Questo atteggiamento personalmente mi ripugna, perché è escludente e anti-umanistico. Ma è così radicato nelle gerarchie, da far considerare con ostilità perfino una veglia di preghiera per le vittime del’omofobia.
Non sono cattolico. Ma se lo fossi – omosessuale o no – tanto mi basterebbe per non desiderare di fare parte di una comunità così ossificata nei suoi pregiudizi.

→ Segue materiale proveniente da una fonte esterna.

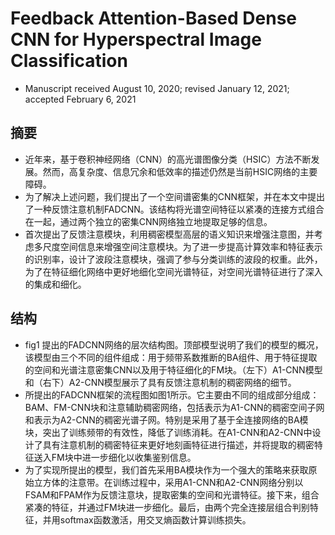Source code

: # Feedback Attention-Based Dense CNN for Hyperspectral Image Classification
- Manuscript received August 10, 2020; revised January 12, 2021; accepted February 6, 2021
## 摘要
- 近年来，基于卷积神经网络（CNN）的高光谱图像分类（HSIC）方法不断发展。然而，高复杂度、信息冗余和低效率的描述仍然是当前HSIC网络的主要障碍。
- 为了解决上述问题，我们提出了一个空间谱密集的CNN框架，并在本文中提出了一种反馈注意机制FADCNN。该结构将光谱空间特征以紧凑的连接方式组合在一起，通过两个独立的密集CNN网络独立地提取足够的信息。
- 首次提出了反馈注意模块，利用稠密模型高层的语义知识来增强注意图，并考虑多尺度空间信息来增强空间注意模块。为了进一步提高计算效率和特征表示的识别率，设计了波段注意模块，强调了参与分类训练的波段的权重。此外，为了在特征细化网络中更好地细化空间光谱特征，对空间光谱特征进行了深入的集成和细化。
## 结构
- fig1 提出的FADCNN网络的层次结构图。顶部模型说明了我们的模型的概况，该模型由三个不同的组件组成：用于频带系数推断的BA组件、用于特征提取的空间和光谱注意密集CNN以及用于特征细化的FM块。（左下）A1-CNN模型和（右下）A2-CNN模型展示了具有反馈注意机制的稠密网络的细节。
- 所提出的FADCNN框架的流程图如图1所示。它主要由不同的组成部分组成：BAM、FM-CNN块和注意辅助稠密网络，包括表示为A1-CNN的稠密空间子网和表示为A2-CNN的稠密光谱子网。特别是采用了基于全连接网络的BA模块，突出了训练频带的有效性，降低了训练消耗。在A1-CNN和A2-CNN中设计了具有注意机制的稠密特征来更好地刻画特征进行描述，并将提取的稠密特征送入FM块中进一步细化以收集鉴别信息。
- 为了实现所提出的模型，我们首先采用BA模块作为一个强大的策略来获取原始立方体的注意带。在训练过程中，采用A1-CNN和A2-CNN网络分别以FSAM和FPAM作为反馈注意块，提取密集的空间和光谱特征。接下来，组合紧凑的特征，并通过FM块进一步细化。最后，由两个完全连接层组合判别特征，并用softmax函数激活，用交叉熵函数计算训练损失。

Capisco che per un cattolico omosessuale la questione non sia così semplice. Per altro, sono stato profondamente toccato, molti anni fa, dal suicidio di un mio giovane amico, appena ventenne, che si tolse la vita proprio perché non riusciva a sopportare una discriminazione, dolorosissima, tra la propria identità umana e la propria fede.
Ne dedussi che non meritava di morire a causa di pregiudizi non suoi, di colpe (queste sì, colpe) non sue, e che da cristiano avrebbe potuto e dovuto trovare altri approdi di fede, nelle tante comunità cattoliche di base che non praticano la discriminazione, oppure (come ho scritto nell’Amaca) presso le tante altre professioni di fede cristiana (valdesi e metodisti, per esempio) che in campo etico sono di qualche secolo più avanti rispetto a Roma.

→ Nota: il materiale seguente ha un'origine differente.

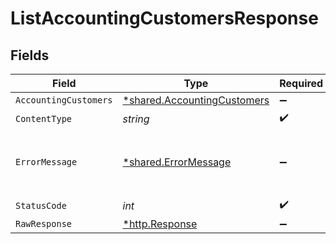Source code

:# ListAccountingCustomersResponse


## Fields

| Field                                                                     | Type                                                                      | Required                                                                  | Description                                                               |
| ------------------------------------------------------------------------- | ------------------------------------------------------------------------- | ------------------------------------------------------------------------- | ------------------------------------------------------------------------- |
| `AccountingCustomers`                                                     | [*shared.AccountingCustomers](../../models/shared/accountingcustomers.md) | :heavy_minus_sign:                                                        | Success                                                                   |
| `ContentType`                                                             | *string*                                                                  | :heavy_check_mark:                                                        | N/A                                                                       |
| `ErrorMessage`                                                            | [*shared.ErrorMessage](../../models/shared/errormessage.md)               | :heavy_minus_sign:                                                        | Your `query` parameter was not correctly formed                           |
| `StatusCode`                                                              | *int*                                                                     | :heavy_check_mark:                                                        | N/A                                                                       |
| `RawResponse`                                                             | [*http.Response](https://pkg.go.dev/net/http#Response)                    | :heavy_minus_sign:                                                        | N/A                                                                       |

Mi dispiace che qualcuno si sia sentito offeso, non era certo questa la mia intenzione. Ribadisco la mia convinzione che a certe chiusure, e a certe offese, si può anche reagire con il buon vecchio criterio del “non mi meritano”.

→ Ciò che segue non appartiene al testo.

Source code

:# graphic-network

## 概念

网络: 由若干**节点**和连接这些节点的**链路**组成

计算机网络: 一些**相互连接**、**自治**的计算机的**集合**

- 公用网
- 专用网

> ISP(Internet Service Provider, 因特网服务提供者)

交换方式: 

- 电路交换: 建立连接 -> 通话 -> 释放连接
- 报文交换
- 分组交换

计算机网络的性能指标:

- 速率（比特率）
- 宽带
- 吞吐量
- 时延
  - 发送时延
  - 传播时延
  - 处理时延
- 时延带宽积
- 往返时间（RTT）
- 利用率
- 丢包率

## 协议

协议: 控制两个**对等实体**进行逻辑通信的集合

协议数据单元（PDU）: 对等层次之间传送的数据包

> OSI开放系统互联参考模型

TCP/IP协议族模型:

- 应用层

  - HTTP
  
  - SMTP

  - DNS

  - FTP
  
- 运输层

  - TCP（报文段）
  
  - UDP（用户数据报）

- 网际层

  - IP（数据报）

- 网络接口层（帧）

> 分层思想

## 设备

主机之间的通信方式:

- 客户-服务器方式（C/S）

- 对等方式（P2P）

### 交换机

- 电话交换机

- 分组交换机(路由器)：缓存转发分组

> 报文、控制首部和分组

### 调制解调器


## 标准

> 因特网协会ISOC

Bussare alle porte di un’Istituzione il cui statuto non prevede l’accettazione dell’omosessualità mi sembra – lo ripeto – umiliante. So che per molti cattolici la Chiesa non è solo istituzione, è comunità, condivisione, esperienza di fede. Mi riesce difficile immaginare, però, che una battaglia come la vostra (trovare un varco in quel muro) possa avere successo.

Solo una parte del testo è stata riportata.